Die Klägerin trägt die Kosten des Beschwerdeverfahrens mit Ausnahme der außergerichtlichen Kosten der Beigeladenen, die diese selbst zu tragen hat.
Der Streitwert wird auf 1000 Euro festgesetzt.
Gründe
Die Nichtzulassungsbeschwerde ist unzulässig, weil der allein geltend gemachte Zulassungsgrund der Divergenz (§ 160 Abs 2 Nr 2 SGG) nicht in der erforderlichen Weise bezeichnet worden ist (§ 160a Abs 2 Satz 3 SGG). Die Beschwerde ist daher ohne Zuziehung ehrenamtlicher Richter zu verwerfen (§ 160a Abs 4 Satz 1 Halbsatz 2 SGG, § 169 SGG).
Eine Abweichung (Divergenz) iS von § 160 Abs 2 Nr 2 SGG ist nur dann hinreichend dargelegt, wenn aufgezeigt wird, mit welcher genau bestimmten entscheidungserheblichen rechtlichen Aussage die angegriffene Entscheidung des LSG von welcher ebenfalls genau bezeichneten rechtlichen Aussage des BSG, des Gemeinsamen Senats der obersten Gerichtshöfe des Bundes (GmSOGB) oder des BVerfG abweicht.

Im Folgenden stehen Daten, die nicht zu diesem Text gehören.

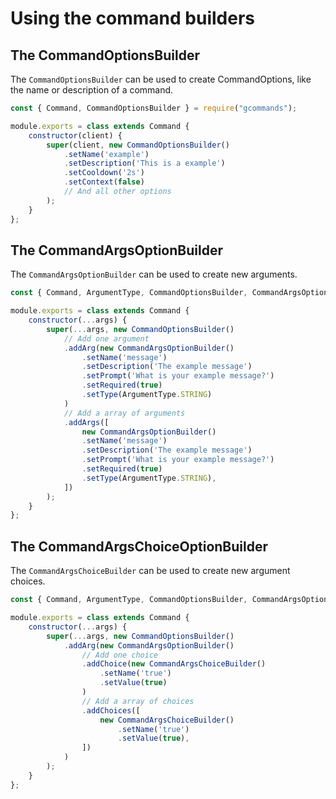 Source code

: # Using the command builders

## The CommandOptionsBuilder

The `CommandOptionsBuilder` can be used to create CommandOptions, like the name or description of a command.

```js
const { Command, CommandOptionsBuilder } = require("gcommands");

module.exports = class extends Command {
    constructor(client) {
        super(client, new CommandOptionsBuilder()
            .setName('example')
            .setDescription('This is a example')
            .setCooldown('2s')
            .setContext(false)
            // And all other options
        );
    }
};
```

## The CommandArgsOptionBuilder

The `CommandArgsOptionBuilder` can be used to create new arguments.

```js
const { Command, ArgumentType, CommandOptionsBuilder, CommandArgsOptionBuilder } = require("gcommands");

module.exports = class extends Command {
    constructor(...args) {
        super(...args, new CommandOptionsBuilder()
            // Add one argument
            .addArg(new CommandArgsOptionBuilder()
                .setName('message')
                .setDescription('The example message')
                .setPrompt('What is your example message?')
                .setRequired(true)
                .setType(ArgumentType.STRING)
            )
            // Add a array of arguments
            .addArgs([
                new CommandArgsOptionBuilder()
                .setName('message')
                .setDescription('The example message')
                .setPrompt('What is your example message?')
                .setRequired(true)
                .setType(ArgumentType.STRING),
            ])
        );
    }
};
```

## The CommandArgsChoiceOptionBuilder

The `CommandArgsChoiceBuilder` can be used to create new argument choices.

```js
const { Command, ArgumentType, CommandOptionsBuilder, CommandArgsOptionBuilder, CommandArgsChoiceBuilder } = require("gcommands");

module.exports = class extends Command {
    constructor(...args) {
        super(...args, new CommandOptionsBuilder()
            .addArg(new CommandArgsOptionBuilder()
                // Add one choice
                .addChoice(new CommandArgsChoiceBuilder()
                    .setName('true')
                    .setValue(true)
                )
                // Add a array of choices
                .addChoices([
                    new CommandArgsChoiceBuilder()
                        .setName('true')
                        .setValue(true),
                ])
            )
        );
    }
};
``` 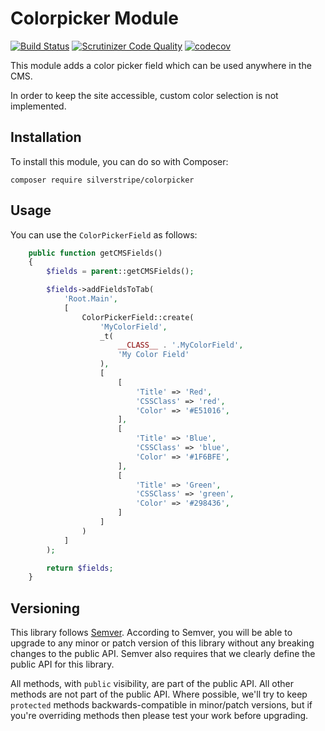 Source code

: # Colorpicker Module

[![Build Status](https://travis-ci.org/silverstripe/silverstripe-colorpicker.svg?branch=master)](https://travis-ci.org/silverstripe/silverstripe-colorpicker)
[![Scrutinizer Code Quality](https://scrutinizer-ci.com/g/silverstripe/silverstripe-colorpicker/badges/quality-score.png?b=master)](https://scrutinizer-ci.com/g/silverstripe/silverstripe-colorpicker/?branch=master)
[![codecov](https://codecov.io/gh/silverstripe/silverstripe-colorpicker/branch/master/graph/badge.svg)](https://codecov.io/gh/silverstripe/silverstripe-colorpicker)

This module adds a color picker field which can be used anywhere in the CMS.

In order to keep the site accessible, custom color selection is not implemented.

## Installation

To install this module, you can do so with Composer:

```
composer require silverstripe/colorpicker
```

## Usage

You can use the `ColorPickerField` as follows:

```php
    public function getCMSFields()
    {
        $fields = parent::getCMSFields();

        $fields->addFieldsToTab(
            'Root.Main',
            [
                ColorPickerField::create(
                    'MyColorField',
                    _t(
                        __CLASS__ . '.MyColorField',
                        'My Color Field'
                    ),
                    [
                        [
                            'Title' => 'Red',
                            'CSSClass' => 'red',
                            'Color' => '#E51016',
                        ],
                        [
                            'Title' => 'Blue',
                            'CSSClass' => 'blue',
                            'Color' => '#1F6BFE',
                        ],
                        [
                            'Title' => 'Green',
                            'CSSClass' => 'green',
                            'Color' => '#298436',
                        ]
                    ]
                )
            ]
        );

        return $fields;
    }
```

## Versioning

This library follows [Semver](http://semver.org). According to Semver, you will be able to upgrade to any minor or patch version of this library without any breaking changes to the public API. Semver also requires that we clearly define the public API for this library.

All methods, with `public` visibility, are part of the public API. All other methods are not part of the public API. Where possible, we'll try to keep `protected` methods backwards-compatible in minor/patch versions, but if you're overriding methods then please test your work before upgrading.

Eine Abweichung liegt nicht schon vor, wenn die angefochtene Entscheidung nicht den Kriterien entsprechen sollte, die das BSG, der GmSOGB oder das BVerfG aufgestellt haben, weil die Unrichtigkeit einer Entscheidung im Einzelfall nicht die Zulassung einer Revision wegen Abweichung rechtfertigt. Erforderlich ist vielmehr, dass das LSG diesen Kriterien widersprochen und über den Einzelfall hinausgehende andere rechtliche Maßstäbe entwickelt hat. Nicht die - behauptete - Unrichtigkeit der Entscheidung im Einzelfall, sondern die fehlende Übereinstimmung im Grundsätzlichen kann die Zulassung wegen Abweichung begründen (stRspr; vgl etwa BSG vom 25.9.2002 - B 7 AL 142/02 B - SozR 3-1500 § 160a Nr 34; Voelzke in Schlegel/Voelzke, jurisPK-SGG, 2. Aufl 2022, § 160 RdNr 131).

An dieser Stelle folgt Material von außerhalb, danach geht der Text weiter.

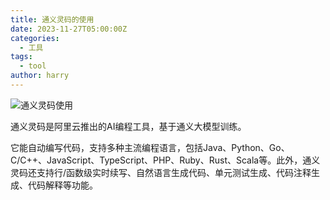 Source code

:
 ```yaml
---
title: 通义灵码的使用
date: 2023-11-27T05:00:00Z
categories:
  - 工具
tags:
  - tool
author: harry
---
```


<img src="https://i.imgur.com/kg2wAwl.jpg" alt="通义灵码使用">

通义灵码是阿里云推出的AI编程工具，基于通义大模型训练。

<!--more-->

它能自动编写代码，支持多种主流编程语言，包括Java、Python、Go、C/C++、JavaScript、TypeScript、PHP、Ruby、Rust、Scala等。此外，通义灵码还支持行/函数级实时续写、自然语言生成代码、单元测试生成、代码注释生成、代码解释等功能。
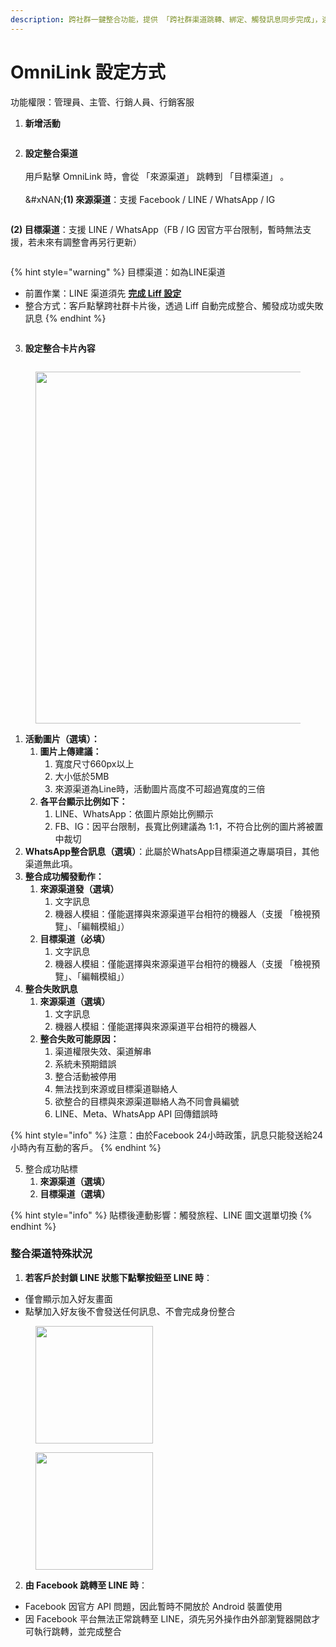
```yaml
---
description: 跨社群一鍵整合功能，提供 「跨社群渠道跳轉、綁定、觸發訊息同步完成」，達到跨渠道身份整合（不同渠道顧客收攏在一個檔案）的目標。
---
```


# OmniLink 設定方式

功能權限：管理員、主管、行銷人員、行銷客服

1. **新增活動**

<figure><img src="../../../.gitbook/assets/截圖 2024-09-22 下午12.02.27.png" alt=""><figcaption></figcaption></figure>

2. **設定整合渠道**\
   \
   用戶點擊 OmniLink 時，會從 「來源渠道」 跳轉到 「目標渠道」 。\
   \
   &#xNAN;**(1) 來源渠道**：支援 Facebook / LINE / WhatsApp / IG

<figure><img src="../../../.gitbook/assets/截圖 2024-09-22 下午12.07.02.png" alt=""><figcaption></figcaption></figure>

&#x20;        **(2) 目標渠道**：支援 LINE / WhatsApp（FB / IG 因官方平台限制，暫時無法支援，若未來有調整會再另行更新）

<figure><img src="../../../.gitbook/assets/截圖 2024-09-22 下午12.10.06.png" alt=""><figcaption></figcaption></figure>

{% hint style="warning" %}
目標渠道：如為LINE渠道

* 前置作業：LINE 渠道須先 [**完成 Liff 設定**](https://docs.omnichat.ai/features/tong-xun-qu-dao/integrations/line-2.0/she-ding-liff-id-xian-she-ding-login-channel)
* 整合方式：客戶點擊跨社群卡片後，透過 Liff 自動完成整合、觸發成功或失敗訊息
{% endhint %}

<figure><img src="../../../.gitbook/assets/截圖 2024-09-22 下午1.05.35.png" alt=""><figcaption></figcaption></figure>

3. **設定整合卡片內容**

<figure><img src="../../../.gitbook/assets/截圖 2024-09-22 下午12.18.54 (1).png" alt=""><figcaption></figcaption></figure>

<figure><img src="../../../.gitbook/assets/截圖 2024-09-22 下午12.23.54 (1).png" alt="" width="563"><figcaption></figcaption></figure>

1. **活動圖片（選填）：**
   1. **圖片上傳建議：**
      1. 寬度尺寸660px以上
      2. 大小低於5MB
      3. 來源渠道為Line時，活動圖片高度不可超過寬度的三倍
   2. **各平台顯示比例如下：**
      1. LINE、ＷhatsApp：依圖片原始比例顯示
      2. FB、IG：因平台限制，長寬比例建議為 1:1，不符合比例的圖片將被置中裁切
2. **WhatsApp整合訊息（選填）**：此屬於WhatsApp目標渠道之專屬項目，其他渠道無此項。&#x20;
3. **整合成功觸發動作：**
   1. **來源渠道發（選填）**
      1. 文字訊息
      2. 機器人模組：僅能選擇與來源渠道平台相符的機器人（支援 「檢視預覽」、「編輯模組」）
   2. **目標渠道（必填）**
      1. 文字訊息
      2. 機器人模組：僅能選擇與來源渠道平台相符的機器人（支援 「檢視預覽」、「編輯模組」）
4. **整合失敗訊息**
   1. **來源渠道（選填）**
      1. 文字訊息
      2. 機器人模組：僅能選擇與來源渠道平台相符的機器人
   2. **整合失敗可能原因：**
      1. 渠道權限失效、渠道解串
      2. 系統未預期錯誤
      3. 整合活動被停用
      4. 無法找到來源或目標渠道聯絡人
      5. 欲整合的目標與來源渠道聯絡人為不同會員編號
      6. LINE、Meta、WhatsApp API 回傳錯誤時

{% hint style="info" %}
注意：由於Facebook 24小時政策，訊息只能發送給24小時內有互動的客戶。
{% endhint %}

5. 整合成功貼標
   1. **來源渠道（選填）**
   2. **目標渠道（選填）**

{% hint style="info" %}
貼標後連動影響：觸發旅程、LINE 圖文選單切換
{% endhint %}

### 整合渠道特殊狀況

1. **若客戶於封鎖 LINE 狀態下點擊按鈕至 LINE 時**：

* 僅會顯示加入好友畫面
* 點擊加入好友後不會發送任何訊息、不會完成身份整合

<div><figure><img src="../../../.gitbook/assets/截圖 2024-09-22 下午1.24.13.png" alt="" width="188"><figcaption></figcaption></figure> <figure><img src="../../../.gitbook/assets/截圖 2024-09-22 下午1.25.41.png" alt="" width="188"><figcaption></figcaption></figure></div>

2. **由 Facebook 跳轉至 LINE 時**：

* Facebook 因官方 API 問題，因此暫時不開放於 Android 裝置使用
* 因 Facebook 平台無法正常跳轉至 LINE，須先另外操作由外部瀏覽器開啟才可執行跳轉，並完成整合

<div><figure><img src="../../../.gitbook/assets/截圖 2024-09-22 下午1.30.56.png" alt=""><figcaption></figcaption></figure> <figure><img src="../../../.gitbook/assets/截圖 2024-09-22 下午1.31.45.png" alt=""><figcaption></figcaption></figure> <figure><img src="../../../.gitbook/assets/截圖 2024-09-22 下午1.32.17.png" alt=""><figcaption></figcaption></figure> <figure><img src="../../../.gitbook/assets/截圖 2024-09-22 下午1.33.25.png" alt=""><figcaption></figcaption></figure> <figure><img src="../../../.gitbook/assets/截圖 2024-09-22 下午1.33.55.png" alt=""><figcaption></figcaption></figure></div>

Eine solche Divergenz hat die Klägerin nicht aufgezeigt. Sie macht geltend, dass das LSG den Rechtssatz aufgestellt habe, dass es sich bei dem Passus "Die Befristung (Gültigkeitsdauer) endet bei folgenden Ereignissen: 1. Aufnahme einer versicherungspflichtigen Beschäftigung" um eine Nebenbestimmung im Sinne einer auflösenden Bedingung handele. Unabhängig davon, ob damit ein abstrakter Rechtssatz, der eine Divergenz auslösen kann, oder nur eine rechtliche Würdigung im Einzelfall benannt ist, zeigt die Klägerin eine Divergenz des LSG schon deswegen nicht auf, weil sie selbst ausführt, dass sich das LSG für seine Rechtsauffassung in Einklang mit der Rechtsprechung des BSG (BSG vom 12.9.2019 - B 11 AL 13/18 R - SozR 4-4300 § 45 Nr 5) sieht. Beruft sich das LSG für seine Auffassung auf die Rechtsprechung des BSG, schließt dies die Annahme, es habe einen der Rechtsprechung des BSG entgegenstehenden Rechtssatz aufstellen wollen, aus (BSG vom 27.4.2022 - B 11 AL 6/22 B - juris RdNr 3 mwN). Ob die Auffassung des LSG hinsichtlich der Übereinstimmung mit der Rechtsprechung des BSG zutrifft, ist im Verfahren der Nichtzulassungsbeschwerde nicht zu klären (vgl BSG vom 12.5.2005 - B 3 P 13/04 B - SozR 4-1500 § 160 Nr 6 RdNr 5).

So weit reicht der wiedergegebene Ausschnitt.